The music mostly made it; it is hummed across India still, and the movie remains the brightest star in Kapoor's nearly 50-year career. He was now up there with the top trio of Bollywood: Raj Kapoor, Dilip Kumar and Dev Anand. The westernised tone of the film captured the mood of youthful aspiration in 60s India: Kapoor wore leather jackets, T-shirts and a wardrobe of fine foreign garb. The film taught the rest of the Hindi movie industry that Indian teenagers were moving on, and that it should respond.
After Junglee he was everywhere, appearing as leading man in a ceaseless flow of rubber-stamp films in which bad man gets his comeuppance, hero saves girl before singing and dancing her into the sunset. They were what Bollywood did best, escapism for the masses. Kapoor had no illusions. He knew that a good deal of his films were nothing but silly fun and in old age made no attempt to excuse himself for it.
"The most wonderful thing about the films of my times was the innocence," he said. "Those were happy movies . . . hero meets heroine, chases her, sings seven or eight songs to impress her. I belong to the era when films were simple. They didn't tax your brains.

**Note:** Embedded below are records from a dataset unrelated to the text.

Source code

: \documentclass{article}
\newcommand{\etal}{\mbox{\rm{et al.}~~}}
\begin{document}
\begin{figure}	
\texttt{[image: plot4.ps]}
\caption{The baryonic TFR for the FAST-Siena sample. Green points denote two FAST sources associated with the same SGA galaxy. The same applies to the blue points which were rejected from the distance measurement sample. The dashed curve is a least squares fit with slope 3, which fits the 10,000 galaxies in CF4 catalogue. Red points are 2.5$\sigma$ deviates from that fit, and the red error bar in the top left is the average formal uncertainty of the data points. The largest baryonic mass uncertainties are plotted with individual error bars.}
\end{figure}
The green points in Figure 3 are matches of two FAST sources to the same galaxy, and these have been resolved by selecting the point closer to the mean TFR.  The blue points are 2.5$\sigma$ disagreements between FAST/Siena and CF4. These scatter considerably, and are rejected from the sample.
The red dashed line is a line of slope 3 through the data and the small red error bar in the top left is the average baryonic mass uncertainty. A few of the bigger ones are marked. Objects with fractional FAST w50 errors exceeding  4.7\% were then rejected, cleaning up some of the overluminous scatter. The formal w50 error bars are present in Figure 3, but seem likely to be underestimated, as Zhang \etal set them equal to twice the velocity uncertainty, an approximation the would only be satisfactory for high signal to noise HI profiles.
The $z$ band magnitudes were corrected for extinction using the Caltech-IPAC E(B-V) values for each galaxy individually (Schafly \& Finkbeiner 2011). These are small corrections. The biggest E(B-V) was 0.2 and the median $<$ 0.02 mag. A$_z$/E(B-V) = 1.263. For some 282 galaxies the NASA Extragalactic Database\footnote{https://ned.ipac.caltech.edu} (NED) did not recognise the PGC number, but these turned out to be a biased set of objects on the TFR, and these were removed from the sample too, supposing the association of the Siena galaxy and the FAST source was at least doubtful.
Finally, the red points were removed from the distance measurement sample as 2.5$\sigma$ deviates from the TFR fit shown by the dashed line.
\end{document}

My films, at least, were not thought-provoking. They were hardcore entertainers."
Most of Kapoor's hit songs were sung by somebody else, a professional singer called Mohammad Rafi, and his death was devastating both professionally and personally. "I lost my voice. I cried like hell."
Kapoor's modesty about his films extended to his own performances in them. He seemed to be proud of his gambolling, flamboyant manner of acting, but despite all the onscreen dancing he never truly mastered the art of dance.
"I never learned how to dance," he said. He once joined a dance school to learn tango, but gave it up after five lessons in which he "learned nothing". What he gave his dancing, he felt, was the appropriate physical expression to complement his songs.
In 1955 he met his first wife, Geeta Bali, on the set of a film in which she had a small role - she later became a well-known actress - but she died of smallpox while he was filming Teesri Manzil in 1965, leaving him to raise two children. He was contractually obliged to continue filming with hardly a break, and remembered it all his life as a shattering experience.
His output in his 60s heyday was often predictably lightweight fodder for the poor, but he did throw a surprise with Brahmachari, playing to great acclaim a man looking after abandoned children. It was a box-office success and won him the Filmfare Award for best actor.
In 1971, now starting to look like an improbable heartthrob, he starred in a movie for the last time. Thereafter, he played character
roles, generally to good, or at least polite, reviews. Vidhata, Hero and Prem Rog were best received among a flow of otherwise mostly forgotten films.
Film was always in his life, from infancy to shortly before his death. He was born in Bombay (now Mumbai) but spent a good deal of his childhood in Calcutta (now Kolkata) where his father was making films with New Theatre Studios. He was 22 before he made his disastrous debut in Bollywood, and was about 70 when he finally retired to his great obsession: computers and the internet.
Several years ago he was invited to the opening of Yahoo!'s office in Mumbai, where Kapoor was told by the company's co-founder, Jerry Yang, that he had been inspired by Kapoor's Yahoo song in Junglee.
Underlining his interest in modern technology, he was an almost fanatical enthusiast for using Twitter and designed and updated his own fan club website. He founded the Internet Users Community of India and was a key figure behind the Ethical Hackers' Association. Kapoor is survived by his second wife, Neela, and a daughter and son from his first marriage.